More than 50 community leaders and scholars from the New York City area came together on June 1 and 2 for a summit geared toward creating a more just sustainable and dignified immigration system.

“Partnering for Migration Justice: Building Sustainable Collaborations between Migrant Communities and Higher Education,” featured a welcoming address by Jacquelyn Pavilon, associate director of research at the Vera Institute of Justice.

‘You Were the Only Person Who Tried’

Pavlion highlighted the importance of academic partnerships by sharing how she decided to dedicate her life to helping the less fortunate.

In college, she interned at a community-based refugee shelter in Rome. On her first day, she was asked by an Iraqi refugee to help her apply for a visa to enter the United Kingdom.

“His visa was denied, and I felt destroyed. I couldn’t imagine how he felt. He came back to say thanks, and I didn’t know why. He said, ‘Because you were the only person who kind of tried.’ I knew that was what I wanted to do with my life,” she said.

“So that’s just the first way that community-based organizations and higher-ed institutions can unite.”

Jacquelyn Pavlion standing at a lectern
Jacquelyn Pavlion

Empathy Over Sympathy

The conference also featured a June 2 panel about what engaged research and accompaniment might look like. Leo Guardado, Ph.D., assistant professor of theology at Fordham, was joined by Dejia Marie James, director of policy advancement at the Partnership for the Public Good in Buffalo, New York, and Isaac Scott, founder of the Confined Arts and chair of the human services committee for Manhattan Community Board 11.

Scott, an activist who spent a decade behind bars before joining the Justice and Education Scholars program at Columbia University and earning a bachelor’s degree in visual arts, stressed the importance of sympathy over empathy.

“Surely none of you have been incarcerated, but if I share with you an experience I had about being lonely in my cell one night, I’m sure you can relate to a time when you were lonely in your life and be able to empathize,” he said.

Breaking Bread

James spoke about how in Buffalo, organizations such as hers have had a decidedly mixed experience with universities. She stressed the importance of human connection, including breaking bread.

She learned that early on in her career from a mentor who insisted on having food at every meeting.

“It broke the barrier immediately. It made us all comfortable because we’re eating and sometimes you’re embarrassed because you spill stuff on yourself or something happens. Connecting in that human way is just invaluable.”

Guardado, who has shared the story of his own immigration to the United States, said that for him, practicing accompaniment means giving preference to the most invisible members of society.
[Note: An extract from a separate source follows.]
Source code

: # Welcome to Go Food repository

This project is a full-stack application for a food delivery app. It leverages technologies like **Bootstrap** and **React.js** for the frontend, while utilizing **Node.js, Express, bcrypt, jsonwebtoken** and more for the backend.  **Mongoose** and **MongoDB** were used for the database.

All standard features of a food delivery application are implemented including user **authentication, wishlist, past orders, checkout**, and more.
He does that through research that he hopes will convince the Catholic Church to better serve immigrant communities.

“I believe that accompaniment is walking with the displaced with standard notions of rigor that hold us accountable, not just to the academy, for whom we do research, but rigor in terms of–are we credible to the communities that we work with?

Above all, he said it takes time.

“You don’t parachute anywhere and leave. It’s the foundation for long-term relationships.”

The summit was supported by a recent $200,000 grant from the Cummings Foundation. It is part of the Initiative on Migrants, Migration and Human Dignity, which is spearheaded by Fordham College at Lincoln Center professors Guardado, Carey Kasten, Ph.D., associate professor of Spanish at Fordham, and James McCartin, Ph.D., associate professor of theology.

George Drance, S.J., standing at a podium
George Drance, S.J., artist-in-residence in Fordham Theatre, led participants through a reflective practice exercise, “Imagining Solidarity, Living Accompaniment.”